**Your objective:** Beneath this task are records; tally the lines in them that contain "assignment" and report only the number.

**Stored items:**
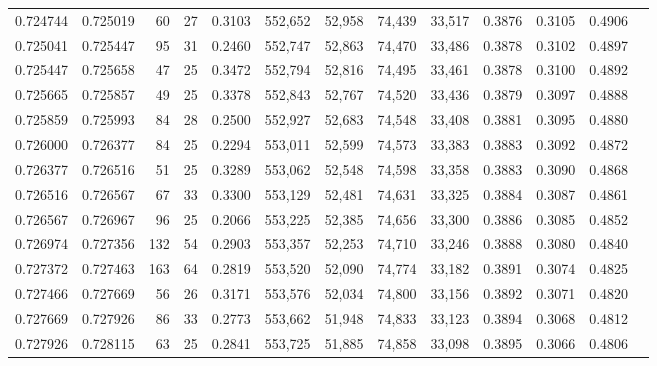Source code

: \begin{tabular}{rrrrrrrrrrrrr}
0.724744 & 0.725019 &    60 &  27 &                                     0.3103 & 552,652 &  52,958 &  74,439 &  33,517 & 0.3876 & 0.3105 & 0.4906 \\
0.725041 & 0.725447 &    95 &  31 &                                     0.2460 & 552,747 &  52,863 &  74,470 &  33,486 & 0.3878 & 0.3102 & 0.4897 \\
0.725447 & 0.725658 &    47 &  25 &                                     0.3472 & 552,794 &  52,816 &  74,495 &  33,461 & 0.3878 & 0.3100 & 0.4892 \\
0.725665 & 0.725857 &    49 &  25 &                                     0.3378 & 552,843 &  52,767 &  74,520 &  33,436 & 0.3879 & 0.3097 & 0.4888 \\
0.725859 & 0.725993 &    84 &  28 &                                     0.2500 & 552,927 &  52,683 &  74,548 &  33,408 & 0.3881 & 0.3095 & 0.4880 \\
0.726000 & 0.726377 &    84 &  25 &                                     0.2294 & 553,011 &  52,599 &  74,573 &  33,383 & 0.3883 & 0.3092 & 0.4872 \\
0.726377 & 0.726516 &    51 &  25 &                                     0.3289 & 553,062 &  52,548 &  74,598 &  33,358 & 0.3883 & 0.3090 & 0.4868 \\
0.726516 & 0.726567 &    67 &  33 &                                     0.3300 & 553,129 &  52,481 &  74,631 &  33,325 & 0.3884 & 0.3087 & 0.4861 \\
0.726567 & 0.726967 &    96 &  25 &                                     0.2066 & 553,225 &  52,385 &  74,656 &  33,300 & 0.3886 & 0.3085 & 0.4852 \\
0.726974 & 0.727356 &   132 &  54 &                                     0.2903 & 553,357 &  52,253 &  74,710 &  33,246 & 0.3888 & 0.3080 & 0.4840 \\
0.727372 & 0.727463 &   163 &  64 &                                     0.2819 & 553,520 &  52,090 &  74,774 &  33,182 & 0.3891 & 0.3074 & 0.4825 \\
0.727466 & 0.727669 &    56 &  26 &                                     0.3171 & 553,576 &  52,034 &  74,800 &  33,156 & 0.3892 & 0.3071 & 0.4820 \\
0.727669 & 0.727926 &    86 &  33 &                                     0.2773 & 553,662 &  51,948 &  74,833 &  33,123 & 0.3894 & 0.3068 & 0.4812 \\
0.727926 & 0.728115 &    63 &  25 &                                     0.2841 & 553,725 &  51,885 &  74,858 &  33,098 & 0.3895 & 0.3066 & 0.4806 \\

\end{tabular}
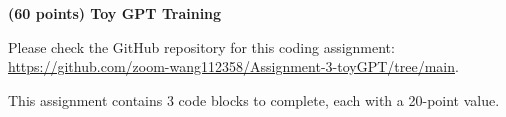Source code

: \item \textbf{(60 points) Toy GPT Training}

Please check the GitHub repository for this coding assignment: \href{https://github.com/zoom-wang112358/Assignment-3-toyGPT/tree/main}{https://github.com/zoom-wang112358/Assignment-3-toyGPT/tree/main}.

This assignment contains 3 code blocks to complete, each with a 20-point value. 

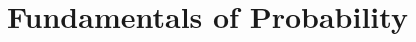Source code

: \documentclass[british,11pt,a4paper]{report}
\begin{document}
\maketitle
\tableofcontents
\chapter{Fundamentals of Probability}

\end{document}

==

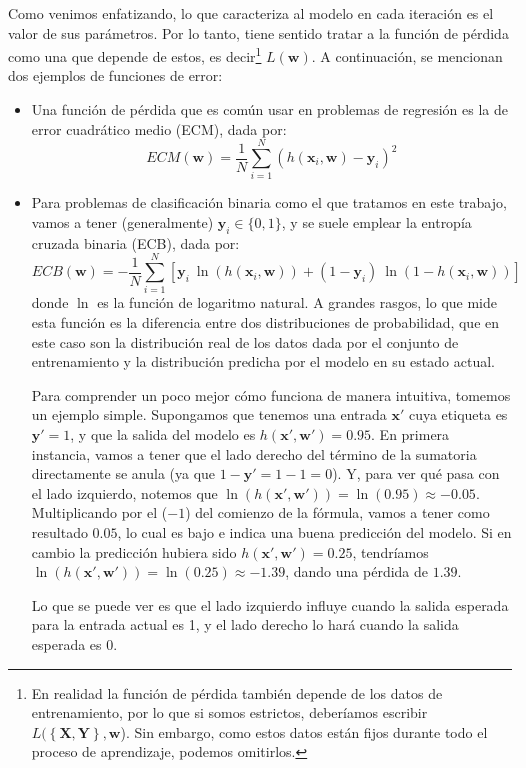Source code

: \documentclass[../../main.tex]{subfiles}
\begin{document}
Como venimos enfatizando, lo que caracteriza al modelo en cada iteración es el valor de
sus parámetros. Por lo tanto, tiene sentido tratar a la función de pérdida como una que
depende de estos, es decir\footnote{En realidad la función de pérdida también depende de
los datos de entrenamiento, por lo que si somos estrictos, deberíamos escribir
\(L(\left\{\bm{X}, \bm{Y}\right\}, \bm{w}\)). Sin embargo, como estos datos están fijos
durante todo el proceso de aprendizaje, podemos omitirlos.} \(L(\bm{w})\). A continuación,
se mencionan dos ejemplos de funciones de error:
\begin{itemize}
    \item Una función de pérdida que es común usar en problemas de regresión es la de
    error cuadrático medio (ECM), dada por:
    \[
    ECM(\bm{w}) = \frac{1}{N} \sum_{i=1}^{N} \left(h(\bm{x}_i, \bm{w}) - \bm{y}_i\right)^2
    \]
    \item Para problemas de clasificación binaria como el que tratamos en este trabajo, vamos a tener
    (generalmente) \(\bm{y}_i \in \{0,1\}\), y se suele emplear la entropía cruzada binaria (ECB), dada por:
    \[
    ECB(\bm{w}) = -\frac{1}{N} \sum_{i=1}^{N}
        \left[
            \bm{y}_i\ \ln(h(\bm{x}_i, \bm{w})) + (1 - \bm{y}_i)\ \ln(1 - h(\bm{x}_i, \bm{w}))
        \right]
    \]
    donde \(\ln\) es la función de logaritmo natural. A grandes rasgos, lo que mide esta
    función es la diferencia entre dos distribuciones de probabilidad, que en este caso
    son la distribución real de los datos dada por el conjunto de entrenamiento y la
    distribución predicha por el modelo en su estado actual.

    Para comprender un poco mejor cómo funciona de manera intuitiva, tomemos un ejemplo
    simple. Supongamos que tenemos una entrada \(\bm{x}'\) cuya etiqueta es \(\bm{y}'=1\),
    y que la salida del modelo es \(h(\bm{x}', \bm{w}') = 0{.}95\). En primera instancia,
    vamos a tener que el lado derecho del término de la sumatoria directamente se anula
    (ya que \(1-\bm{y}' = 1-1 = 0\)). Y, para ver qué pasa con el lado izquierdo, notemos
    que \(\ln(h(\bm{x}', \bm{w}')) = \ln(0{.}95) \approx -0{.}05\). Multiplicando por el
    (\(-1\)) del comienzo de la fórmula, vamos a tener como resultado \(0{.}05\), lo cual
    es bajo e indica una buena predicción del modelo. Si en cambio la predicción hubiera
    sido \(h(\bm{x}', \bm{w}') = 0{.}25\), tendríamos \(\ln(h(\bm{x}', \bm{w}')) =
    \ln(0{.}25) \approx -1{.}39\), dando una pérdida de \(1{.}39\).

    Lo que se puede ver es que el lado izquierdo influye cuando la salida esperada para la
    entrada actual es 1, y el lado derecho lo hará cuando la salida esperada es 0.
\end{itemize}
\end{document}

--

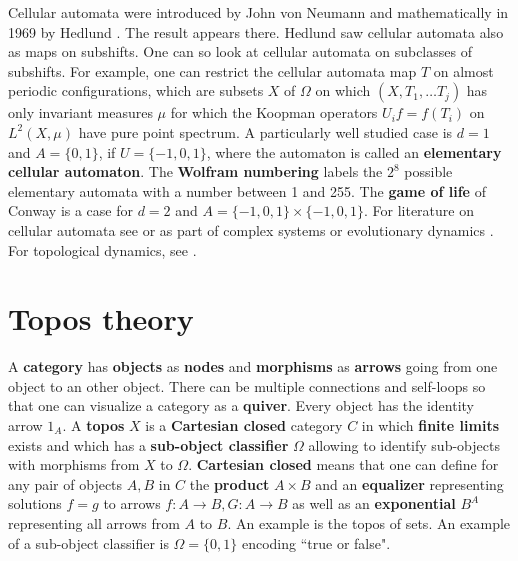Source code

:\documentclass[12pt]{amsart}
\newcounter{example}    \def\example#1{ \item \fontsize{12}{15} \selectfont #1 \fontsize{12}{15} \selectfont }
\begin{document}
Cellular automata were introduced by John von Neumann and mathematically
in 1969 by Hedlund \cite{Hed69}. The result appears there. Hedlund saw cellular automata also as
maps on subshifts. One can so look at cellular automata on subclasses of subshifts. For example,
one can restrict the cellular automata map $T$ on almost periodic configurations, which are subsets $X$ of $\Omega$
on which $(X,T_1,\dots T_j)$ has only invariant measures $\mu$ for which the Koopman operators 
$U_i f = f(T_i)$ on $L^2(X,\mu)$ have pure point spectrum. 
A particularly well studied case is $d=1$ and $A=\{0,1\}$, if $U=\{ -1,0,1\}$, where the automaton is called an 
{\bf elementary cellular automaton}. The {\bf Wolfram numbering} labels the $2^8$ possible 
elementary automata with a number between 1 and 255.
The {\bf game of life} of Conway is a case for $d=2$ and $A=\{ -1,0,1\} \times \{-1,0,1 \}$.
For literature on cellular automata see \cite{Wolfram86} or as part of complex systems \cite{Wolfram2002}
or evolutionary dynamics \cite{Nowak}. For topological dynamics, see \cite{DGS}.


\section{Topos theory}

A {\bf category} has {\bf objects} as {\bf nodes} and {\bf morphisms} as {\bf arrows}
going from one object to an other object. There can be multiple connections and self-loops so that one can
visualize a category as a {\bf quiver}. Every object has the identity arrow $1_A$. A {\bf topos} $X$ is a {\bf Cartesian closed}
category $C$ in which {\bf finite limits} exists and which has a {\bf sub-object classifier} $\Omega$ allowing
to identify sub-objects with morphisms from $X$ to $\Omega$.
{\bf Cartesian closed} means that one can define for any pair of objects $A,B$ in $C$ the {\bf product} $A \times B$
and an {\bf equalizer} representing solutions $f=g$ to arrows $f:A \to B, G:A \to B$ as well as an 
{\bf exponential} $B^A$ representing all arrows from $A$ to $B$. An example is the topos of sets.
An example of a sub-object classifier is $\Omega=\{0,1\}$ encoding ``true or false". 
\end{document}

**Exercise answer:** 2